RAW_WP_PATH = os.path.join(
    PROJECT_ROOT, "data_cleaning_fusion_datasets", "waypoint", "waypoint.csv"
)
RAW_TP_PATH = os.path.join(
    PROJECT_ROOT, "data_cleaning_fusion_datasets", "trip path", "trajs.csv"
)
MM_PATH = os.path.join(
    PROJECT_ROOT, "Output", "mapmatching", "mapmatching.csv"
)

# ==============================
# 2. CONTEOS (TUS NÚMEROS)
# ==============================
wp_input = 19_471_725      # waypoint crudo
wp_clean = 19_161_213      # waypoint después de deduplicar
wp_map   = 6_116_804       # waypoint map-matched (len(df_mm))

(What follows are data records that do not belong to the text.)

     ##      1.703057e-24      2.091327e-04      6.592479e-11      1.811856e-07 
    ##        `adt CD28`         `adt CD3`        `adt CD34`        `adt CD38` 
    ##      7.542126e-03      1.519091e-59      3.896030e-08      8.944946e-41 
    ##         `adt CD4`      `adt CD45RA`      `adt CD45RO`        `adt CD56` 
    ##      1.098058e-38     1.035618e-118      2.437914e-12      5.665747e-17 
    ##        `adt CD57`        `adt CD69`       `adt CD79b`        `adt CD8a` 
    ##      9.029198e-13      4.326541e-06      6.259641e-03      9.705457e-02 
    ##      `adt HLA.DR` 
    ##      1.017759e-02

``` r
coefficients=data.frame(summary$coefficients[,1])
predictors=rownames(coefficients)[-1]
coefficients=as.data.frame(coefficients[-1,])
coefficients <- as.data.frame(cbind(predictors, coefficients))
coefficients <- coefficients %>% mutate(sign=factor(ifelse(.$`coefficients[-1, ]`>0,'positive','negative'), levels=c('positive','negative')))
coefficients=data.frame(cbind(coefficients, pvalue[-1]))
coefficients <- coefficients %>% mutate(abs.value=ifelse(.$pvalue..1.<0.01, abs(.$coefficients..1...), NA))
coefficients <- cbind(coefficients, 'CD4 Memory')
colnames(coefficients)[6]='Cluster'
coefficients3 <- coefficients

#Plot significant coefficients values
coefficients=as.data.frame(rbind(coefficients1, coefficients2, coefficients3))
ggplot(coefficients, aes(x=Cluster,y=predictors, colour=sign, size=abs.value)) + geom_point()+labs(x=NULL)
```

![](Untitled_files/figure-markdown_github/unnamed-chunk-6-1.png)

tp_input = 1_048_575       # trajs crudo
tp_clean = 47_296          # trajs cleaned + mapped (final corridor)

# Para paneles
sources = ["Waypoint", "Trajs"]

# --- Panel 1: counts ---
# Para waypoint tenemos 3 barras, para trajs solo 2 (input y cleaned)
counts_input  = np.array([wp_input, tp_input], dtype=float)
counts_clean  = np.array([wp_clean, tp_clean], dtype=float)
counts_map_wp = wp_map      # solo waypoint

# ==============================
# 3. PORCENTAJES (Panel 2)
#    Usamos el dataset FINAL:
#    - Waypoint -> map-matched
#    - Trajs    -> cleaned + mapped
# ==============================
final_wp = wp_map
final_tp = tp_clean

removed_pct_wp = (wp_input - final_wp) / wp_input * 100.0
retained_pct_wp = 100.0 - removed_pct_wp

removed_pct_tp = (tp_input - final_tp) / tp_input * 100.0
retained_pct_tp = 100.0 - removed_pct_tp

# Cálculo seguro + corrección explícita
removed_pct_wp = (wp_input - final_wp) / wp_input * 100
retained_pct_wp = final_wp / wp_input * 100

removed_pct_tp = (tp_input - final_tp) / tp_input * 100
retained_pct_tp = final_tp / tp_input * 100

removed_pct  = np.array([removed_pct_wp, removed_pct_tp])
retained_pct = np.array([retained_pct_wp, retained_pct_tp])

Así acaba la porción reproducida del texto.